Privacy

Your Privacy Rights Under the CCPA: A Consumer's Guide

Your Privacy Rights Under the CCPA: A Consumer's Guide

Flowsery Team
Flowsery Team
2 min read

TL;DR — Quick Answer

2 min read

The CCPA grants California consumers six key privacy rights including the right to know, delete, opt out of data sales, and limit sensitive data use -- but its opt-out model places more burden on consumers than the GDPR.

The California Consumer Privacy Act (CCPA) represents one of the most significant privacy laws in the United States. In the absence of comprehensive federal privacy legislation, California has become a forerunner for digital privacy, with other states using the CCPA as a model for their own laws.

Consumer Rights Under the CCPA

The CCPA establishes six key consumer rights, the last two added by the 2020 CPRA amendment:

Right to know: Consumers can request information about what personal data a business collects, its sources, the purposes of collection, and with whom it is shared. This is separate from a business's obligation to provide a notice at collection, which must be displayed proactively.

Right to delete or correct: Consumers can request erasure or correction of their personal information, with limited exceptions for publicly available data, credit reporting information, and data needed for legal claims. Businesses must comply within 90 days.

Right to opt out: Consumers can opt out of the sale and sharing of personal information. Websites must provide a visible "Do Not Sell Or Share" link. The law explicitly covers sharing data with advertising platforms for marketing and retargeting purposes. The Global Privacy Control (GPC) browser mechanism allows automated opt-out requests across all visited websites.

Right to limit sensitive information use: Certain data categories -- including government identifiers, precise geolocation, health data, genetic data, and information about sexual orientation -- receive additional protection. Consumers can restrict businesses to using this data only as strictly necessary to provide requested services.

Right of non-discrimination: Businesses cannot penalize consumers for exercising their CCPA rights.

How CCPA Compares to the GDPR

Some CCPA rights mirror GDPR provisions: the right to know, erasure, and correction function similarly across both frameworks. However, the underlying philosophies differ fundamentally.

The CCPA empowers consumers to decide about their data through opt-out mechanisms. Companies enjoy considerable freedom as long as consumers do not actively object. The GDPR takes the opposite approach, imposing strict upfront requirements on organizations before any data processing occurs.

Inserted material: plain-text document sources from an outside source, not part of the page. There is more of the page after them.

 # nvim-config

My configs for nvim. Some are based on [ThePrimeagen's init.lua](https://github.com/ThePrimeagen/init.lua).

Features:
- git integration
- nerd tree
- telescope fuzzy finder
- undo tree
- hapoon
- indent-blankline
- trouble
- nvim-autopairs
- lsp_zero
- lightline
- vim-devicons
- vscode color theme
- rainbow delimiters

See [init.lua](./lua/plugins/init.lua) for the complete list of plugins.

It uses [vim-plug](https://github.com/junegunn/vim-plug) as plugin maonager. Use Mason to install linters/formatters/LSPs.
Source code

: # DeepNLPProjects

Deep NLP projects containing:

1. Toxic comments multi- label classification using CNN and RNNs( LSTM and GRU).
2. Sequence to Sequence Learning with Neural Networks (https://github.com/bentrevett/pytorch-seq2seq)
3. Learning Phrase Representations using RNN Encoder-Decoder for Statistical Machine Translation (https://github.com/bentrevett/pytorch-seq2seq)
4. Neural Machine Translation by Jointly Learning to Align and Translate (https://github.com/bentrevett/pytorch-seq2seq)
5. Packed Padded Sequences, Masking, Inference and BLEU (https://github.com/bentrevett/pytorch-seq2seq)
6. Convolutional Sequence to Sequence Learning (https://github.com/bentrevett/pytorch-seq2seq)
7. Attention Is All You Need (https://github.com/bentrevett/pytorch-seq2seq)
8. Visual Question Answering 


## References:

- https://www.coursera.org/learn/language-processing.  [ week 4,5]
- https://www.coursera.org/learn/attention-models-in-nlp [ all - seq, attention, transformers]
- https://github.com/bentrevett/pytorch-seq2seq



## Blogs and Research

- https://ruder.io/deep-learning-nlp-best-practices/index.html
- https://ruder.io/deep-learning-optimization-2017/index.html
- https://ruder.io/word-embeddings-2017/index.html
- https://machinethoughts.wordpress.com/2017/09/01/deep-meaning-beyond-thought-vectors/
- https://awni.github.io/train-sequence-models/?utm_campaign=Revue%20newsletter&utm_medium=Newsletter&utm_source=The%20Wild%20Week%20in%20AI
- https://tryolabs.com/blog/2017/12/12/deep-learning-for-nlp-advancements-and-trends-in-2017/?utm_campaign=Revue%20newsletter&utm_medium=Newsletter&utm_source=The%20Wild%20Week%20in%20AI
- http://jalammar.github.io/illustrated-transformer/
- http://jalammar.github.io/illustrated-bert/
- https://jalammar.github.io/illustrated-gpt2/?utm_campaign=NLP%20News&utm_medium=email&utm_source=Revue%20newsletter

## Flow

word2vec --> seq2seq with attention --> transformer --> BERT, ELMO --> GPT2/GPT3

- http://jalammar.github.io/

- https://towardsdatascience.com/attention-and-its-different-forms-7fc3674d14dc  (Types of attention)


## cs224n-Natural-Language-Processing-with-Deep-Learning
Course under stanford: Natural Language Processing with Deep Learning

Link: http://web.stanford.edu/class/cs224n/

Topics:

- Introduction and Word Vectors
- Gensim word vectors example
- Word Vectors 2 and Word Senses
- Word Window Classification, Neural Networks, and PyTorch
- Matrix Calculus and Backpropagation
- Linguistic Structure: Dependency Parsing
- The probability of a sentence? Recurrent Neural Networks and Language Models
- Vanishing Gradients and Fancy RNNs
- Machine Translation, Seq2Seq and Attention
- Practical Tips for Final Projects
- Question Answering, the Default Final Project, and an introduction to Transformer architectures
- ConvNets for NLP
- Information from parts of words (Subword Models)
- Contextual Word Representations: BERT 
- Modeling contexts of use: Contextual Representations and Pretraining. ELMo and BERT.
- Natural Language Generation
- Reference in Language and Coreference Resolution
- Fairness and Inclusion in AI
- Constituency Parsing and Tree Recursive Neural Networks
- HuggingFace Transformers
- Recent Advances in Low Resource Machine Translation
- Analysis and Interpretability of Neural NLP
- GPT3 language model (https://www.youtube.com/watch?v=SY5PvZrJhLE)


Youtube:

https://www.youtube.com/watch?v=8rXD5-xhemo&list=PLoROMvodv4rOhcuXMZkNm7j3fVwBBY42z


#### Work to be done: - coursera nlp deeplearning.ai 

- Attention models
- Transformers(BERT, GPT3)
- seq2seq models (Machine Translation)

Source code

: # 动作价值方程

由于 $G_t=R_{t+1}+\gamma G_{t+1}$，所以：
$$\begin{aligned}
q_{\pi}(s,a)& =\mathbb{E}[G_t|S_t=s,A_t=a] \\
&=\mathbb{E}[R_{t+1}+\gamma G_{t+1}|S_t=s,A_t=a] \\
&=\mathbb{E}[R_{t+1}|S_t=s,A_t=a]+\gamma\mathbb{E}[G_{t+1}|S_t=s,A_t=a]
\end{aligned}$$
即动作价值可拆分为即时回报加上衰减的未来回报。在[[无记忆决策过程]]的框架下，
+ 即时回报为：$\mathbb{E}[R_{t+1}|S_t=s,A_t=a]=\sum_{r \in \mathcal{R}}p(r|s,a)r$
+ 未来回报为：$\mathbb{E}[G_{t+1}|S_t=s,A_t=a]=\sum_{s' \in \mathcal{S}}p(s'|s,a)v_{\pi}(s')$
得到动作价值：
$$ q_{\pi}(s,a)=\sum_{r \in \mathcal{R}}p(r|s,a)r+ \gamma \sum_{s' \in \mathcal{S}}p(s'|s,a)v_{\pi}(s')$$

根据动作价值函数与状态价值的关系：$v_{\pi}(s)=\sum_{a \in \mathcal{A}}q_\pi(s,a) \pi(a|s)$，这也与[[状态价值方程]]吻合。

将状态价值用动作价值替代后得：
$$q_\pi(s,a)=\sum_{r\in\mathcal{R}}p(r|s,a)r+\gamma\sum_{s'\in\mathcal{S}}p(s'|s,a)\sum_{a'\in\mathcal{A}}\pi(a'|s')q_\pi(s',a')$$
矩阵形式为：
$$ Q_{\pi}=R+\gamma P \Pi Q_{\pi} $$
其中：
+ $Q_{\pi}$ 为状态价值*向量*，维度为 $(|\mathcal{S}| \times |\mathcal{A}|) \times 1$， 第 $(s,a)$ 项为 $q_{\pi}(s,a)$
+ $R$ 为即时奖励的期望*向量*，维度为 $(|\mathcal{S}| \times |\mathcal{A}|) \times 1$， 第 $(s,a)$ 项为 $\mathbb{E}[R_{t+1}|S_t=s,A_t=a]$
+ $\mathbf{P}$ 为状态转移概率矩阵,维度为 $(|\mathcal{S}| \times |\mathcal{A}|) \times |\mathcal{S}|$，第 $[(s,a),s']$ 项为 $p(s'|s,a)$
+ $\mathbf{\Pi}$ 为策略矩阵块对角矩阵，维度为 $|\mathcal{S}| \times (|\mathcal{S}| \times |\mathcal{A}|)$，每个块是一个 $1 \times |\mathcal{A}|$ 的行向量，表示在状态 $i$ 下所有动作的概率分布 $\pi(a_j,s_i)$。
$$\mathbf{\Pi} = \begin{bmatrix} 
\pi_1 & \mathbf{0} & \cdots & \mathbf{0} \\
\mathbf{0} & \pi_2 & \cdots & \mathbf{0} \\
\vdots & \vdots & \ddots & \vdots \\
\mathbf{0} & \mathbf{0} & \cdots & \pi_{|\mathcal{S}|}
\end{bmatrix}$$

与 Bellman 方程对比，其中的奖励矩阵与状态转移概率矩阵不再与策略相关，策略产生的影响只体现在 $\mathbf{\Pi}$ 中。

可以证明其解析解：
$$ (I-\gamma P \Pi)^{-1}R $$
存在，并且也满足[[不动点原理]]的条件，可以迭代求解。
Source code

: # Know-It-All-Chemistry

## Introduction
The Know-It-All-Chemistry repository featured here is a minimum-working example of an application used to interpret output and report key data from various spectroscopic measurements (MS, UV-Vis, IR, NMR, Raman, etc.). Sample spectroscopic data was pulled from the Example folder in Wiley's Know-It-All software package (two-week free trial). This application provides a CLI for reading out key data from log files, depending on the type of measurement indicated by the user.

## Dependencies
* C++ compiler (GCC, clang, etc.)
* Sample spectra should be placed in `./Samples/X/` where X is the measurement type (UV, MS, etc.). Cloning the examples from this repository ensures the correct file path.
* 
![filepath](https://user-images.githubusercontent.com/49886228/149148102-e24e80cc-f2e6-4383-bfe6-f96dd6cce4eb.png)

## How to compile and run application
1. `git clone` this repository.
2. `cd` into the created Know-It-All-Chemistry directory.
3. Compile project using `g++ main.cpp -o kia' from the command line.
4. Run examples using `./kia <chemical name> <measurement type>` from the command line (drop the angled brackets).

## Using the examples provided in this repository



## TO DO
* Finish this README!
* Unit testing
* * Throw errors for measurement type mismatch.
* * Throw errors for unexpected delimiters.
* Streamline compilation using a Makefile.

The consumer-empowerment model has practical limitations. Visiting dozens of websites daily and individually managing opt-out preferences for each one is unrealistic. While Global Privacy Control helps, adoption remains limited. The GDPR's approach of placing the privacy burden on organizations rather than individuals arguably provides more effective protection, though at the cost of complex compliance requirements that can challenge smaller businesses.

On sensitive data, the CCPA's inclusion of precise geolocation and government identifiers is notably forward-thinking. However, the GDPR's prescriptive restrictions on sensitive data processing are considerably stronger than the CCPA's opt-out framework.